■ Problem statement ■
Set down all of the entries below word for word, with the pictures left out.

[Collected data entries]
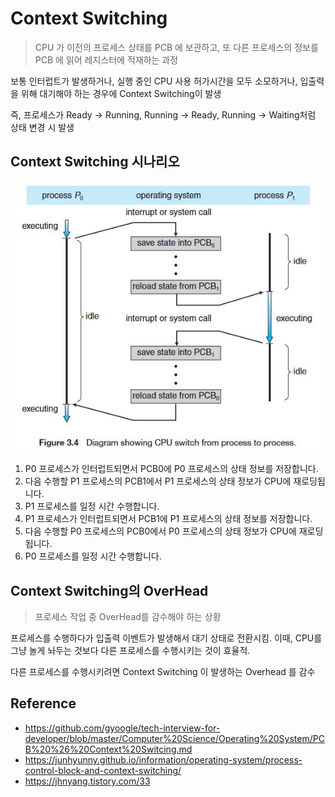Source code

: # Context Switching

> CPU 가 이전의 프로세스 상태를 PCB 에  보관하고, 또 다른 프로세스의 정보를 PCB 에 읽어 레지스터에 적재하는 과정

보통 인터럽트가 발생하거나, 실행 중인 CPU 사용 허가시간을 모두 소모하거나, 입출력을 위해 대기해야 하는 경우에 Context Switching이 발생

즉, 프로세스가 Ready → Running, Running → Ready, Running → Waiting처럼 상태 변경 시 발생

## Context Switching 시나리오

![context switching scenario](image/context_switching_scenario.jpeg)

1. P0 프로세스가 인터럽트되면서 PCB0에 P0 프로세스의 상태 정보를 저장합니다.
2. 다음 수행할 P1 프로세스의 PCB1에서 P1 프로세스의 상태 정보가 CPU에 재로딩됩니다.
3. P1 프로세스를 일정 시간 수행합니다.
4. P1 프로세스가 인터럽트되면서 PCB1에 P1 프로세스의 상태 정보를 저장합니다.
5. 다음 수행할 P0 프로세스의 PCB0에서 P0 프로세스의 상태 정보가 CPU에 재로딩됩니다.
6. P0 프로세스를 일정 시간 수행합니다.

## Context Switching의 OverHead

> 프로세스 작업 중 OverHead를 감수해야 하는 상황

프로세스를 수행하다가 입출력 이벤트가 발생해서 대기 상태로 전환시킴.
이때, CPU를 그냥 놀게 놔두는 것보다 다른 프로세스를 수행시키는 것이 효율적.

다른 프로세스를 수행시키려면 Context Switching 이 발생하는 Overhead 를 감수

## Reference

- <https://github.com/gyoogle/tech-interview-for-developer/blob/master/Computer%20Science/Operating%20System/PCB%20%26%20Context%20Switcing.md>
- <https://junhyunny.github.io/information/operating-system/process-control-block-and-context-switching/>
- <https://jhnyang.tistory.com/33>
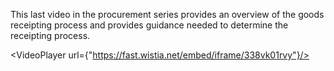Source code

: This last video in the procurement series provides an overview of the goods receipting process and provides guidance needed to determine the receipting process. 

<VideoPlayer url={"https://fast.wistia.net/embed/iframe/338vk01rvy"}/>

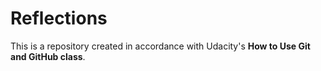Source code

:# Reflections

This is a repository created in accordance with Udacity's **How to Use Git and GitHub class**.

■ Exercise solution ■
Source code

: # Context Switching

> CPU 가 이전의 프로세스 상태를 PCB 에  보관하고, 또 다른 프로세스의 정보를 PCB 에 읽어 레지스터에 적재하는 과정

보통 인터럽트가 발생하거나, 실행 중인 CPU 사용 허가시간을 모두 소모하거나, 입출력을 위해 대기해야 하는 경우에 Context Switching이 발생

즉, 프로세스가 Ready → Running, Running → Ready, Running → Waiting처럼 상태 변경 시 발생

## Context Switching 시나리오

![context switching scenario](image/context_switching_scenario.jpeg)

1. P0 프로세스가 인터럽트되면서 PCB0에 P0 프로세스의 상태 정보를 저장합니다.
2. 다음 수행할 P1 프로세스의 PCB1에서 P1 프로세스의 상태 정보가 CPU에 재로딩됩니다.
3. P1 프로세스를 일정 시간 수행합니다.
4. P1 프로세스가 인터럽트되면서 PCB1에 P1 프로세스의 상태 정보를 저장합니다.
5. 다음 수행할 P0 프로세스의 PCB0에서 P0 프로세스의 상태 정보가 CPU에 재로딩됩니다.
6. P0 프로세스를 일정 시간 수행합니다.

## Context Switching의 OverHead

> 프로세스 작업 중 OverHead를 감수해야 하는 상황

프로세스를 수행하다가 입출력 이벤트가 발생해서 대기 상태로 전환시킴.
이때, CPU를 그냥 놀게 놔두는 것보다 다른 프로세스를 수행시키는 것이 효율적.

다른 프로세스를 수행시키려면 Context Switching 이 발생하는 Overhead 를 감수

## Reference

- <https://github.com/gyoogle/tech-interview-for-developer/blob/master/Computer%20Science/Operating%20System/PCB%20%26%20Context%20Switcing.md>
- <https://junhyunny.github.io/information/operating-system/process-control-block-and-context-switching/>
- <https://jhnyang.tistory.com/33>
Source code

: This last video in the procurement series provides an overview of the goods receipting process and provides guidance needed to determine the receipting process. 

<VideoPlayer url={"https://fast.wistia.net/embed/iframe/338vk01rvy"}/>

Source code

:# Reflections

This is a repository created in accordance with Udacity's **How to Use Git and GitHub class**.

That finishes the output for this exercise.